Written with insight and sensitivity


Thanks to Cathy Ryan for this wonderful review.

Anne Goodwin portrays Matty beautifully and in a way that endears her to the reader, both in the confusion of her thoughts and also the rarer moments of clarity.

Her skull is a cutting room, celluloid clippings strewn across the floor. She plunges in, gathers armfuls, splices frames into a continuous strip. Things that happened meld with things that might have and things that never would. Each time, a different sequence, composed of disparate segments, creates her personal history afresh.

In a story where a feeling of sadness might have been the overriding emotion, with everything Matty has been through, as well as another character’s problems, there’s humour and the antics of assorted characters that lighten the atmosphere. 

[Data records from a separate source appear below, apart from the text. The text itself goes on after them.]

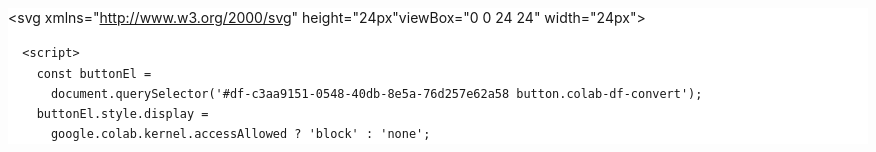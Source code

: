   <svg xmlns="http://www.w3.org/2000/svg" height="24px"viewBox="0 0 24 24"
       width="24px">
    <path d="M0 0h24v24H0V0z" fill="none"/>
    <path d="M18.56 5.44l.94 2.06.94-2.06 2.06-.94-2.06-.94-.94-2.06-.94 2.06-2.06.94zm-11 1L8.5 8.5l.94-2.06 2.06-.94-2.06-.94L8.5 2.5l-.94 2.06-2.06.94zm10 10l.94 2.06.94-2.06 2.06-.94-2.06-.94-.94-2.06-.94 2.06-2.06.94z"/><path d="M17.41 7.96l-1.37-1.37c-.4-.4-.92-.59-1.43-.59-.52 0-1.04.2-1.43.59L10.3 9.45l-7.72 7.72c-.78.78-.78 2.05 0 2.83L4 21.41c.39.39.9.59 1.41.59.51 0 1.02-.2 1.41-.59l7.78-7.78 2.81-2.81c.8-.78.8-2.07 0-2.86zM5.41 20L4 18.59l7.72-7.72 1.47 1.35L5.41 20z"/>
  </svg>
      </button>

  <style>
    .colab-df-container {
      display:flex;
      flex-wrap:wrap;
      gap: 12px;
    }

    .colab-df-convert {
      background-color: #E8F0FE;
      border: none;
      border-radius: 50%;
      cursor: pointer;
      display: none;
      fill: #1967D2;
      height: 32px;
      padding: 0 0 0 0;
      width: 32px;
    }

    .colab-df-convert:hover {
      background-color: #E2EBFA;
      box-shadow: 0px 1px 2px rgba(60, 64, 67, 0.3), 0px 1px 3px 1px rgba(60, 64, 67, 0.15);
      fill: #174EA6;
    }

    [theme=dark] .colab-df-convert {
      background-color: #3B4455;
      fill: #D2E3FC;
    }

    [theme=dark] .colab-df-convert:hover {
      background-color: #434B5C;
      box-shadow: 0px 1px 3px 1px rgba(0, 0, 0, 0.15);
      filter: drop-shadow(0px 1px 2px rgba(0, 0, 0, 0.3));
      fill: #FFFFFF;
    }
  </style>

      <script>
        const buttonEl =
          document.querySelector('#df-c3aa9151-0548-40db-8e5a-76d257e62a58 button.colab-df-convert');
        buttonEl.style.display =
          google.colab.kernel.accessAllowed ? 'block' : 'none';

After half a century confined in a psychiatric hospital, Matty has moved to a care home on the Cumbrian coast. Next year, she’ll be a hundred, and she intends to celebrate in style. Yet, before she can make the arrangements, her ‘maid’ goes missing.

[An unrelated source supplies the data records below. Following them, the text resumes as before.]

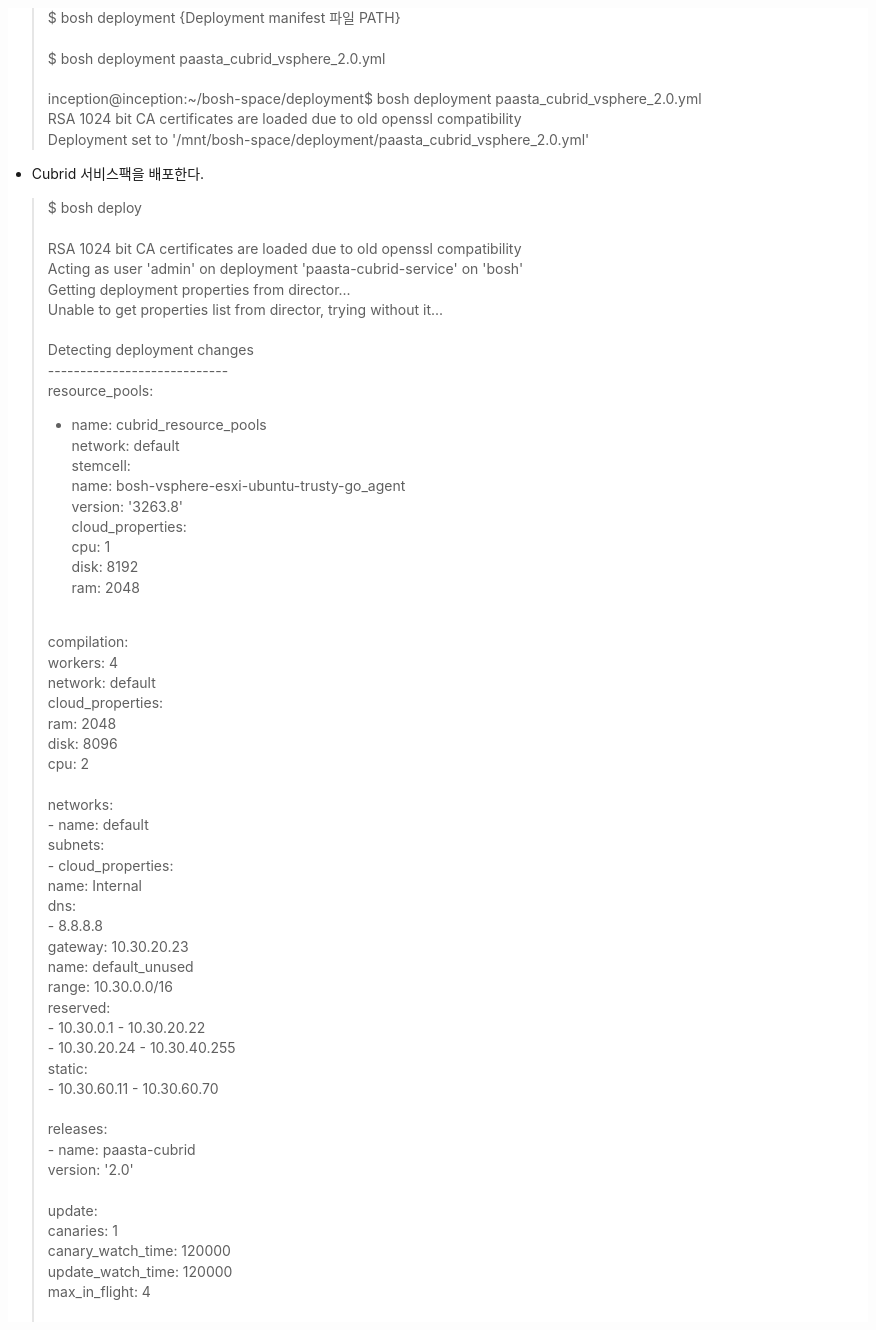 >$ bosh deployment {Deployment manifest 파일 PATH}<br>
><br>
>$ bosh deployment paasta_cubrid_vsphere_2.0.yml<br>
><br>
>inception@inception:~/bosh-space/deployment$ bosh deployment paasta_cubrid_vsphere_2.0.yml <br>
>RSA 1024 bit CA certificates are loaded due to old openssl compatibility<br>
>Deployment set to '/mnt/bosh-space/deployment/paasta_cubrid_vsphere_2.0.yml'<br>


- Cubrid 서비스팩을 배포한다.

>$ bosh deploy<br>
><br>
>RSA 1024 bit CA certificates are loaded due to old openssl compatibility<br>
>Acting as user 'admin' on deployment 'paasta-cubrid-service' on 'bosh'<br>
>Getting deployment properties from director...<br>
>Unable to get properties list from director, trying without it...<br>
><br>
>Detecting deployment changes<br>
>----------------------------<br>
>resource_pools:<br>
>- name: cubrid_resource_pools<br>
>  network: default<br>
>  stemcell:<br>
>   name: bosh-vsphere-esxi-ubuntu-trusty-go_agent<br>
>    version: '3263.8'<br>
>  cloud_properties:<br>
>    cpu: 1<br>
>    disk: 8192<br>
>    ram: 2048<br>
><br>
>compilation:<br>
>  workers: 4<br>
>  network: default<br>
>  cloud_properties:<br>
>    ram: 2048<br>
>    disk: 8096<br>
>    cpu: 2<br>
><br>
>networks:<br>
>- name: default<br>
>  subnets:<br>
>  - cloud_properties:<br>
>      name: Internal<br>
>    dns:<br>
>    - 8.8.8.8<br>
>    gateway: 10.30.20.23<br>
>    name: default_unused<br>
>    range: 10.30.0.0/16<br>
>    reserved:<br>
>    - 10.30.0.1 - 10.30.20.22<br>
>    - 10.30.20.24 - 10.30.40.255<br>
>    static:<br>
>    - 10.30.60.11 - 10.30.60.70<br>
><br>
>releases:<br>
>- name: paasta-cubrid<br>
>  version: '2.0'<br>
><br>
>update:<br>
>  canaries: 1<br>
>  canary_watch_time: 120000<br>
>  update_watch_time: 120000<br>
>  max_in_flight: 4<br>
><br>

Irene, a care assistant, aims to surprise Matty with a birthday visit from the child she gave up for adoption as a young woman. But, when lockdown shuts the care-home doors, all plans are put on hold.

But Matty won’t be beaten. At least not until the Black Lives Matter protests burst her bubble and buried secrets come to light.

Will she survive to a hundred? Will she see her ‘maid’ again? Will she meet her long-lost child?

Rooted in injustice, balanced with humour, this is a bittersweet story of reckoning with hidden histories in cloistered times.